Selling expenses increased to $78.0 million in the first half of 1998 compared
to $62.6 million in the first half of 1997. As a percentage of net sales,
selling expenses increased to 19% from 15% during the first half of 1998 over
the first half of 1997. The $15.4 million increase was primarily the result of
selling expenses related to Odyssey and the acquisition of foreign distributors.
Also contributing to the increase were increases in advertising and promotional
costs, as well as increased pro tour expenses primarily resulting from tour
signage. The increase was partially offset by a reduction in employee
compensation expense during the six months ended June 30, 1998 over the
comparable period in 1997.
General and administrative expenses increased to $44.2 million for the six
months ended June 30, 1998 from $32.3 million for the comparable period in the
prior year. As a percentage of net sales, general and administrative expenses in
the first half of 1998 increased to 11% from 8%. The $11.9 million increase was
largely attributable to costs associated with operations of Callaway Golf Ball
Company, primarily non-capitalized construction costs of its new facility, as
well as costs related to the implementation of the Company's new computer
software system. Also contributing to the increase were costs related to
Odyssey, including amortization of intangibles associated with the purchase of
substantially all of the assets and certain liabilities of Odyssey, costs
related to other subsidiaries which the Company did not own in the comparable
period of 1997, and costs related to golf development and new player programs
which were formed in the first quarter of 1998. This increase was partially
offset by a decrease in employee compensation expense.
Research and development expenses increased to $17.1 million in the first half
of 1998 compared to $14.0 million in the comparable period of the prior year.
As a percentage of net sales, research and development expenses in the first
half of 1998 increased to 4% from 3% in the first half of 1997. The $3.0
million increase was primarily the result of increased product engineering costs
associated with casting technology, costs associated with golf ball development
and costs related to Odyssey. This increase was partially offset by a decrease
in employee compensation expense.
Other income decreased $2.5 million for the six months ended June 30, 1998 over
the comparable period of the prior year. This decrease was attributable to a
decrease of interest income resulting from lower cash balances during six months
ended June 30, 1998 versus 1997 as well as interest expense incurred during the
first half of 1998 related to draws on the Company's line of credit.

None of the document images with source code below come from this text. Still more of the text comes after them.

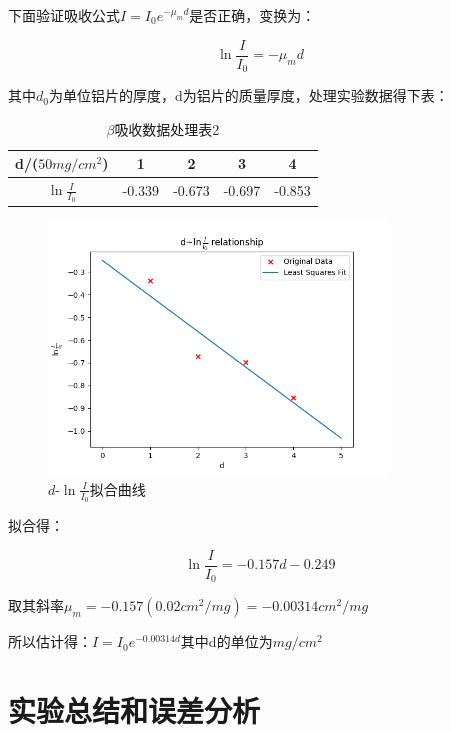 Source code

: \documentclass[a4paper,UTF8]{ctexart}
\begin{document}
下面验证吸收公式$I = I_{0} e^{-\mu_{m}d}$是否正确，变换为：

\begin{equation}
    \ln{\frac{I}{I_0}} = -\mu_{m} d 
\end{equation}

其中$d_0$为单位铝片的厚度，d为铝片的质量厚度，处理实验数据得下表：

\begin{table}[H]
    \centering
    \begin{tabular}{|c|c|c|c|c|}
    \hline
        d/($50mg/cm^2$) & 1 & 2 & 3 & 4 \\ \hline
        $\ln{\frac{I}{I_0}}$ & -0.339 & -0.673 & -0.697 & -0.853 \\ \hline
    \end{tabular}
    \caption{$\beta$吸收数据处理表2}
\end{table}

\begin{figure}[H]
    \centering
    \begin{minipage}[b]{0.9\textwidth}
        \centering
        \includegraphics[width=0.8\textwidth]{./fit.png}
        \caption{$d$-$\ln{\frac{I}{I_0}}$拟合曲线}
    \end{minipage}
\end{figure}

拟合得：

\begin{equation}
    \ln{\frac{I}{I_0}} = -0.157 d - 0.249
\end{equation}

取其斜率$\mu_m = -0.157 (0.02cm^2/mg) = -0.00314 cm^2/mg$

所以估计得：$I = I_0 e^{-0.00314d}$其中d的单位为$mg/cm^2$

\section{实验总结和误差分析}
\end{document}
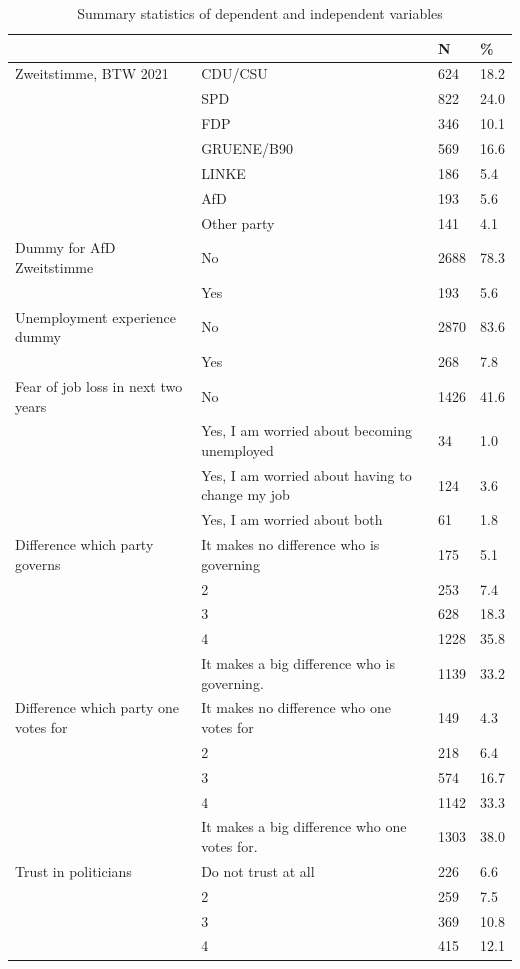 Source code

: \documentclass[
]{article}
\begin{document}
\begin{longtable}[t]{llll}
\caption{\label{tab:descriptive-statistics-for-variables-pruned}Summary statistics of dependent and independent variables}\\
\toprule
  &    & N & \%\\
\midrule
Zweitstimme, BTW 2021 & CDU/CSU & 624 & 18.2\\
 & SPD & 822 & 24.0\\
 & FDP & 346 & 10.1\\
 & GRUENE/B90 & 569 & 16.6\\
 & LINKE & 186 & 5.4\\
\addlinespace
 & AfD & 193 & 5.6\\
 & Other party & 141 & 4.1\\
Dummy for AfD Zweitstimme & No & 2688 & 78.3\\
 & Yes & 193 & 5.6\\
Unemployment experience dummy & No & 2870 & 83.6\\
\addlinespace
 & Yes & 268 & 7.8\\
Fear of job loss in next two years & No & 1426 & 41.6\\
 & Yes, I am worried about becoming unemployed & 34 & 1.0\\
 & Yes, I am worried about having to change my job & 124 & 3.6\\
 & Yes, I am worried about both & 61 & 1.8\\
\addlinespace
Difference which party governs & It makes no difference who is governing & 175 & 5.1\\
 & 2 & 253 & 7.4\\
 & 3 & 628 & 18.3\\
 & 4 & 1228 & 35.8\\
 & It makes a big difference who is governing. & 1139 & 33.2\\
\addlinespace
Difference which party one votes for & It makes no difference who one votes for & 149 & 4.3\\
 & 2 & 218 & 6.4\\
 & 3 & 574 & 16.7\\
 & 4 & 1142 & 33.3\\
 & It makes a big difference who one votes for. & 1303 & 38.0\\
\addlinespace
Trust in politicians & Do not trust at all & 226 & 6.6\\
 & 2 & 259 & 7.5\\
 & 3 & 369 & 10.8\\
 & 4 & 415 & 12.1\\

\end{longtable}
\end{document}
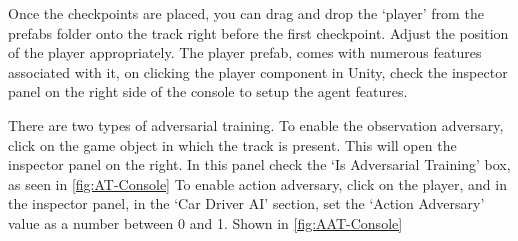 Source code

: Once the checkpoints are placed, you can drag and drop the `player' from the prefabs folder onto the track right before the first checkpoint. Adjust the position of the player appropriately. The player prefab, comes with numerous features associated with it, on clicking the player component in Unity, check the inspector panel on the right side of the console to setup the agent features.

There are two types of adversarial training. To enable the observation adversary, click on the game object in which the track is present. This will open the inspector panel on the right. In this panel check the `Is Adversarial Training' box, as seen in \ref{fig:AT-Console}
To enable action adversary, click on the player, and in the inspector panel, in the `Car Driver AI' section, set the `Action Adversary' value as a number between 0 and 1.
Shown in \ref{fig:AAT-Console}

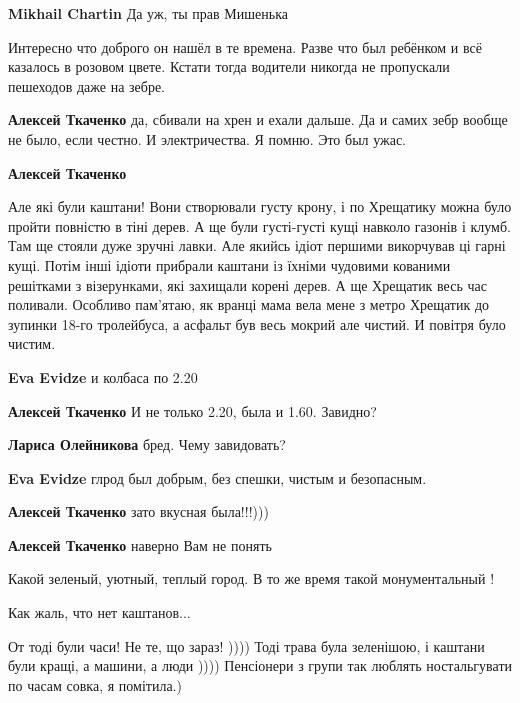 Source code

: \begin{itemize}
\begin{itemize}
\textbf{Mikhail Chartin} Да уж, ты прав Мишенька
\end{itemize} %


Интересно что доброго он нашёл в те времена. Разве что был ребёнком и всё
казалось в розовом цвете. Кстати тогда водители никогда не пропускали пешеходов
даже на зебре.

\begin{itemize} %
\textbf{Алексей Ткаченко} да, сбивали на хрен и ехали дальше. Да и самих зебр вообще не было, если честно. И электричества. Я помню. Это был ужас.

\textbf{Алексей Ткаченко} 

Але які були каштани! Вони створювали густу крону, і по Хрещатику можна було
пройти повністю в тіні дерев. А ще були густі-густі кущі навколо газонів і
клумб. Там ще стояли дуже зручні лавки. Але якийсь ідіот першими викорчував ці
гарні кущі. Потім інші ідіоти прибрали каштани із їхніми чудовими кованими
решітками з візерунками, які захищали корені дерев. А ще Хрещатик весь час
поливали. Особливо пам'ятаю, як вранці мама вела мене з метро Хрещатик до
зупинки 18-го тролейбуса, а асфальт був весь мокрий але чистий. И повітря було
чистим.

\begin{itemize} %
\textbf{Eva Evidze} и колбаса по 2.20

\textbf{Алексей Ткаченко} И не только 2.20, была и 1.60. Завидно?

\textbf{Лариса Олейникова} бред. Чему завидовать?

\textbf{Eva Evidze} глрод был добрым, без спешки, чистым и безопасным.

\textbf{Алексей Ткаченко} зато вкусная была!!!)))
\end{itemize} %

\textbf{Алексей Ткаченко} наверно Вам не понять

\end{itemize} %

Какой зеленый, уютный, теплый город. В то же время такой монументальный !

Как жаль, что нет каштанов...


От тоді були часи! Не те, що зараз! )))) Тоді трава була зеленішою, і каштани
були кращі, а машини, а люди )))) Пенсіонери з групи так люблять ностальгувати
по часам совка, я помітила.)


\end{itemize}
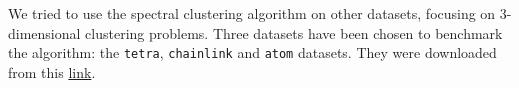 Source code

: We tried to use the spectral clustering algorithm on other datasets, focusing on 3-dimensional clustering problems. Three datasets have been chosen to benchmark the algorithm: the \texttt{tetra}, \texttt{chainlink} and \texttt{atom} datasets. They were downloaded from this \href{https://github.com/deric/clustering-benchmark}{link}.

\begin{figure}[H]
    \centering

\end{figure}
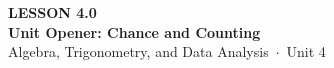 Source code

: \documentclass[aspectratio=169, 11pt]{beamer}
\begin{document}
{
\begin{frame}[plain]
  \vspace{2.8cm}\hspace{0.55cm}%
  \begin{minipage}{0.9\textwidth}
    {\color{goldacc}\bfseries\small LESSON 4.0}\\[0.5cm]
    {\color{white}\bfseries\LARGE Unit Opener: Chance and Counting}\\[1.2cm]
    {\color{mistmid}\small Algebra, Trigonometry, and Data Analysis~$\cdot$~Unit 4}
  \end{minipage}
\end{frame}
}

\begin{frame}[t, plain]
\end{frame}
\end{document}
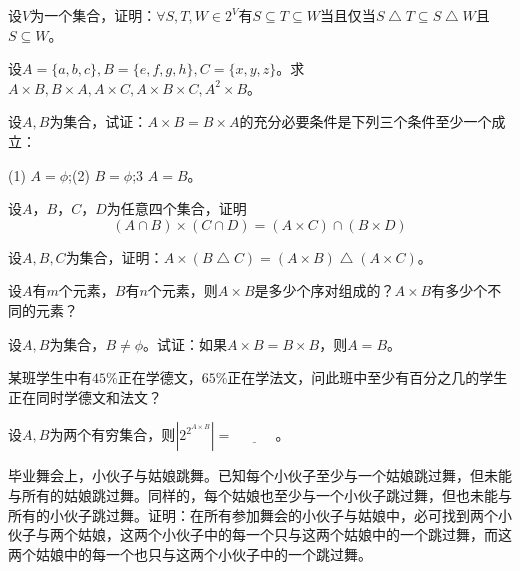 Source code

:\documentclass{article}
\begin{document}
\begin{CJK}{UTF8}{gbsn}
\begin{Exercise}
  设$V$为一个集合，证明：$\forall S,T,W \in 2^V$有$S \subseteq T \subseteq W$当且仅当$S \bigtriangleup T \subseteq S \bigtriangleup W$且$S \subseteq W$。
\end{Exercise}

\begin{Exercise}
  设$A=\{a,b,c\}, B=\{e,f,g,h\}, C=\{x,y,z\}$。求$A\times B, B\times A, A\times C, A\times B \times C, A^2\times B$。
\end{Exercise}

\begin{Exercise}
  设$A,B$为集合，试证：$A\times B= B\times A$的充分必要条件是下列三个条件至少一个成立：

  (1) $A=\phi$;(2) $B=\phi$;3 $A=B$。
\end{Exercise}

\begin{Exercise}
  设$A$，$B$，$C$，$D$为任意四个集合，证明
  \[(A\cap B) \times (C \cap D) = (A\times C)\cap (B \times D)\]
\end{Exercise}

\begin{Exercise}
  设$A,B,C$为集合，证明：$A\times(B\bigtriangleup C) = (A\times B)\bigtriangleup(A\times C)$。
\end{Exercise}

\begin{Exercise}
  设$A$有$m$个元素，$B$有$n$个元素，则$A\times B$是多少个序对组成的？$A\times B$有多少个不同的元素？
\end{Exercise}

\begin{Exercise}
  设$A,B$为集合，$B\neq \phi$。试证：如果$A\times B= B\times B$，则$A=B$。
\end{Exercise}

\begin{Exercise}
  某班学生中有$45\%$正在学德文，$65\%$正在学法文，问此班中至少有百分之几的学生正在同时学德文和法文？
\end{Exercise}

\begin{Exercise}
  设$A,B$为两个有穷集合，则$|2^{2^{A\times B}}|=\underline{\quad\quad\quad}$。
\end{Exercise}

\begin{Exercise}
  毕业舞会上，小伙子与姑娘跳舞。已知每个小伙子至少与一个姑娘跳过舞，但未能与所有的姑娘跳过舞。同样的，每个姑娘也至少与一个小伙子跳过舞，但也未能与所有的小伙子跳过舞。证明：在所有参加舞会的小伙子与姑娘中，必可找到两个小伙子与两个姑娘，这两个小伙子中的每一个只与这两个姑娘中的一个跳过舞，而这两个姑娘中的每一个也只与这两个小伙子中的一个跳过舞。
\end{Exercise}
\end{CJK}
\end{document}
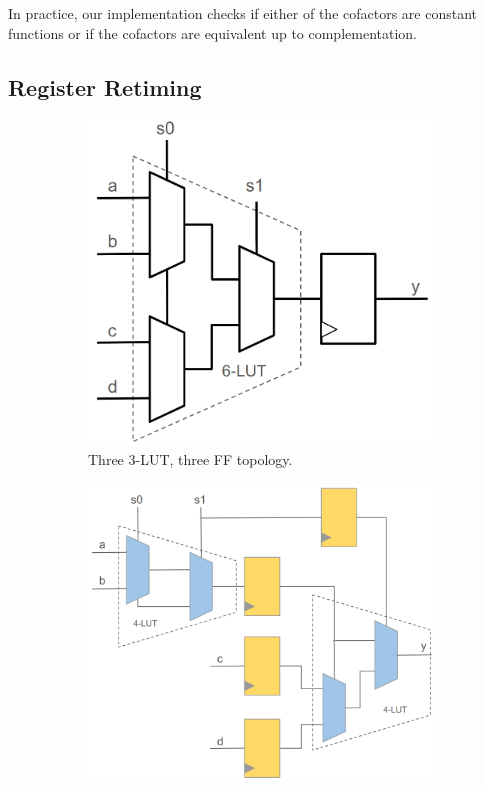 In practice, our implementation checks if either of the cofactors are constant
functions or if the cofactors are equivalent up to complementation.

\subsection{Register Retiming}\label{sec:rewrites:retiming}

\begin{figure}[tb]
    \begin{subfigure}{0.33\textwidth}
        \centering
        \includegraphics[width=\textwidth]{img/mux_4_1.png}
        \caption{Three 3-LUT, three FF topology.}\label{fig:retiming:a}
    \end{subfigure}
    \begin{subfigure}{0.33\textwidth}
        \centering
        \includegraphics[width=\textwidth]{img/mux_4_1_retime_dsd.png}

\end{subfigure}
\end{figure}
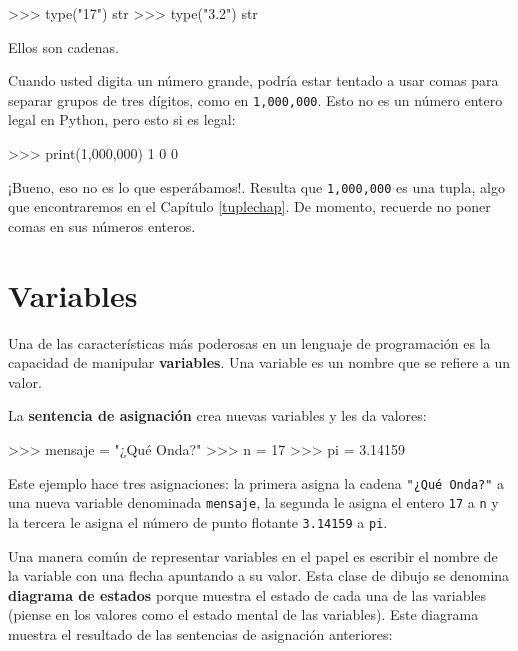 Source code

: \begin{pyconcode}
>>> type("17")
str
>>> type("3.2")
str
\end{pyconcode}

Ellos son cadenas.

Cuando usted digita un número grande, podría estar tentado a usar
comas para separar grupos de tres dígitos, como en \texttt{1,000,000}.
Esto no es un número entero legal en Python, pero esto si es legal:

\begin{pyconcode}
>>> print(1,000,000)
1 0 0
\end{pyconcode}

¡Bueno, eso no es lo que esperábamos!. Resulta que \texttt{1,000,000}
es una tupla, algo que encontraremos en el Capítulo \ref{tuplechap}.
De momento, recuerde no poner comas en sus números enteros.

\section{Variables}

  

Una de las características más poderosas en un lenguaje de programación
es la capacidad de manipular \textbf{variables}. Una variable es un
nombre que se refiere a un valor.

La \textbf{sentencia de asignación} crea nuevas variables y les da
valores:

\begin{pyconcode}
>>> mensaje = "¿Qué Onda?"
>>> n = 17
>>> pi = 3.14159
\end{pyconcode}

Este ejemplo hace tres asignaciones: la primera asigna la cadena {\verb+"¿Qué Onda?"+}
a una nueva variable denominada \texttt{mensaje}, la segunda le asigna
el entero \texttt{17} a \texttt{n} y la tercera le asigna el número
de punto flotante \texttt{3.14159} a \texttt{pi}.


Una manera común de representar variables en el papel es escribir
el nombre de la variable con una flecha apuntando a su valor. Esta
clase de dibujo se denomina \textbf{diagrama de estados} porque muestra
el estado de cada una de las variables (piense en los valores como
el estado mental de las variables). Este diagrama muestra el resultado
de las sentencias de asignación anteriores:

Liquidity and Capital Resources
At June 30, 1998, cash and cash equivalents increased to $35.1 million from
$26.2 million at December 31, 1997 primarily as a result of $6.5 million
provided by operations and $48.4 million provided by financing activities. Cash
flows from operations was primarily attributable to net income, increases in
accounts payable and accrued expenses, income taxes payable and accrued warranty
expense, partially offset by increases in accounts receivable, other assets and
inventories. Cash provided by financing activities was primarily due to net
proceeds from the Company's revolving line of credit as well as issuance of
Common Stock, partially offset by dividends paid and the retirement of Common
Stock.
Cash used in investing activities totaled $46.1 million and resulted from
capital expenditures for building improvements, production and research and
development machinery and computer equipment as well as the acquisition of the
Company's distributors in Korea, Belgium, Denmark, Canada and France and the
purchase of the remaining 80% interest of All-American Golf LLC.
18
The Company's principal source of liquidity, both on a short-term and long-term
basis, has been cash flow provided by operations and the Company's line of
credit facility. The Company expects this trend to continue. The Company
increased its line of credit facility from $50.0 million to $150.0 million in
February 1998. The Company has borrowed against its line of credit to
supplement cash flow used in operations based upon the Company's need to
increase its inventory levels and finance additional operational activities as
well as finance capital expenditures during the six months ended June 30, 1998.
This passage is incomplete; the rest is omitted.